[What is being asked]:
Print all records exactly, leaving nothing out.

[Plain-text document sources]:
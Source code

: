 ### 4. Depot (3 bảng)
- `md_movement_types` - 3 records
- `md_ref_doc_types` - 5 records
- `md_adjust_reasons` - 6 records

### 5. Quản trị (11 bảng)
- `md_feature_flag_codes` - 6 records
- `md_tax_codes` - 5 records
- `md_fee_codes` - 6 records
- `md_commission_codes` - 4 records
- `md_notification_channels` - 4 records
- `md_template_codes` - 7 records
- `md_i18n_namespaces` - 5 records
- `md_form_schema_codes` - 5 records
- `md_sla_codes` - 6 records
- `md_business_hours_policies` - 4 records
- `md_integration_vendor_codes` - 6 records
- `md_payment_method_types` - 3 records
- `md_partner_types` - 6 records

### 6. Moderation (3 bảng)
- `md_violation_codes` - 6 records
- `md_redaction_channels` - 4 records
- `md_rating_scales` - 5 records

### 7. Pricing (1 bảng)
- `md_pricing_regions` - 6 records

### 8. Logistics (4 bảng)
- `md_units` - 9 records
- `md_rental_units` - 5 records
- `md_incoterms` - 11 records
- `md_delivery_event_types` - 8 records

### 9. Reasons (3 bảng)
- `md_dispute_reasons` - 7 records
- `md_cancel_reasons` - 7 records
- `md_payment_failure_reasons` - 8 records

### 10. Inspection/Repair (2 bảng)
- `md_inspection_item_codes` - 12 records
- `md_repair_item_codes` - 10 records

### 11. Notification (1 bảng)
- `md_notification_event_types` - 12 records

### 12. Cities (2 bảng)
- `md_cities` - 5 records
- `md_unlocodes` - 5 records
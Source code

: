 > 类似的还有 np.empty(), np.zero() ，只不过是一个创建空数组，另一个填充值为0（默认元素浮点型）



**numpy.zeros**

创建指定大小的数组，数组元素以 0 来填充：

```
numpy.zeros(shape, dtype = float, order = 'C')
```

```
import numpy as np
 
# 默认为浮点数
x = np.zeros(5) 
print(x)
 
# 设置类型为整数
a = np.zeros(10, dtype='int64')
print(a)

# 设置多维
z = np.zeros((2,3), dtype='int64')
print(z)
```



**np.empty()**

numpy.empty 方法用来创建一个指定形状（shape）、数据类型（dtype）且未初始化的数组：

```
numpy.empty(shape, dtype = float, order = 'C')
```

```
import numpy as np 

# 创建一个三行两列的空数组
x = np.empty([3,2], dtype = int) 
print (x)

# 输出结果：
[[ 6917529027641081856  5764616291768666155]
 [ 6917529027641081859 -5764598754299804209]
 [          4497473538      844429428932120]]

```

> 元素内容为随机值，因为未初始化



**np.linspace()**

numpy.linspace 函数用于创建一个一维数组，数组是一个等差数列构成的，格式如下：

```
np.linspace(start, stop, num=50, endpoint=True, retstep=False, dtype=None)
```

[Reply]:
Source code

: ### 4. Depot (3 bảng)
- `md_movement_types` - 3 records
- `md_ref_doc_types` - 5 records
- `md_adjust_reasons` - 6 records

### 5. Quản trị (11 bảng)
- `md_feature_flag_codes` - 6 records
- `md_tax_codes` - 5 records
- `md_fee_codes` - 6 records
- `md_commission_codes` - 4 records
- `md_notification_channels` - 4 records
- `md_template_codes` - 7 records
- `md_i18n_namespaces` - 5 records
- `md_form_schema_codes` - 5 records
- `md_sla_codes` - 6 records
- `md_business_hours_policies` - 4 records
- `md_integration_vendor_codes` - 6 records
- `md_payment_method_types` - 3 records
- `md_partner_types` - 6 records

### 6. Moderation (3 bảng)
- `md_violation_codes` - 6 records
- `md_redaction_channels` - 4 records
- `md_rating_scales` - 5 records

### 7. Pricing (1 bảng)
- `md_pricing_regions` - 6 records

### 8. Logistics (4 bảng)
- `md_units` - 9 records
- `md_rental_units` - 5 records
- `md_incoterms` - 11 records
- `md_delivery_event_types` - 8 records

### 9. Reasons (3 bảng)
- `md_dispute_reasons` - 7 records
- `md_cancel_reasons` - 7 records
- `md_payment_failure_reasons` - 8 records

### 10. Inspection/Repair (2 bảng)
- `md_inspection_item_codes` - 12 records
- `md_repair_item_codes` - 10 records

### 11. Notification (1 bảng)
- `md_notification_event_types` - 12 records

### 12. Cities (2 bảng)
- `md_cities` - 5 records
- `md_unlocodes` - 5 records
Source code

: > 类似的还有 np.empty(), np.zero() ，只不过是一个创建空数组，另一个填充值为0（默认元素浮点型）



**numpy.zeros**

创建指定大小的数组，数组元素以 0 来填充：

```
numpy.zeros(shape, dtype = float, order = 'C')
```

```
import numpy as np
 
# 默认为浮点数
x = np.zeros(5) 
print(x)
 
# 设置类型为整数
a = np.zeros(10, dtype='int64')
print(a)

# 设置多维
z = np.zeros((2,3), dtype='int64')
print(z)
```



**np.empty()**

numpy.empty 方法用来创建一个指定形状（shape）、数据类型（dtype）且未初始化的数组：

```
numpy.empty(shape, dtype = float, order = 'C')
```

```
import numpy as np 

# 创建一个三行两列的空数组
x = np.empty([3,2], dtype = int) 
print (x)

# 输出结果：
[[ 6917529027641081856  5764616291768666155]
 [ 6917529027641081859 -5764598754299804209]
 [          4497473538      844429428932120]]

```

> 元素内容为随机值，因为未初始化



**np.linspace()**

numpy.linspace 函数用于创建一个一维数组，数组是一个等差数列构成的，格式如下：

```
np.linspace(start, stop, num=50, endpoint=True, retstep=False, dtype=None)
```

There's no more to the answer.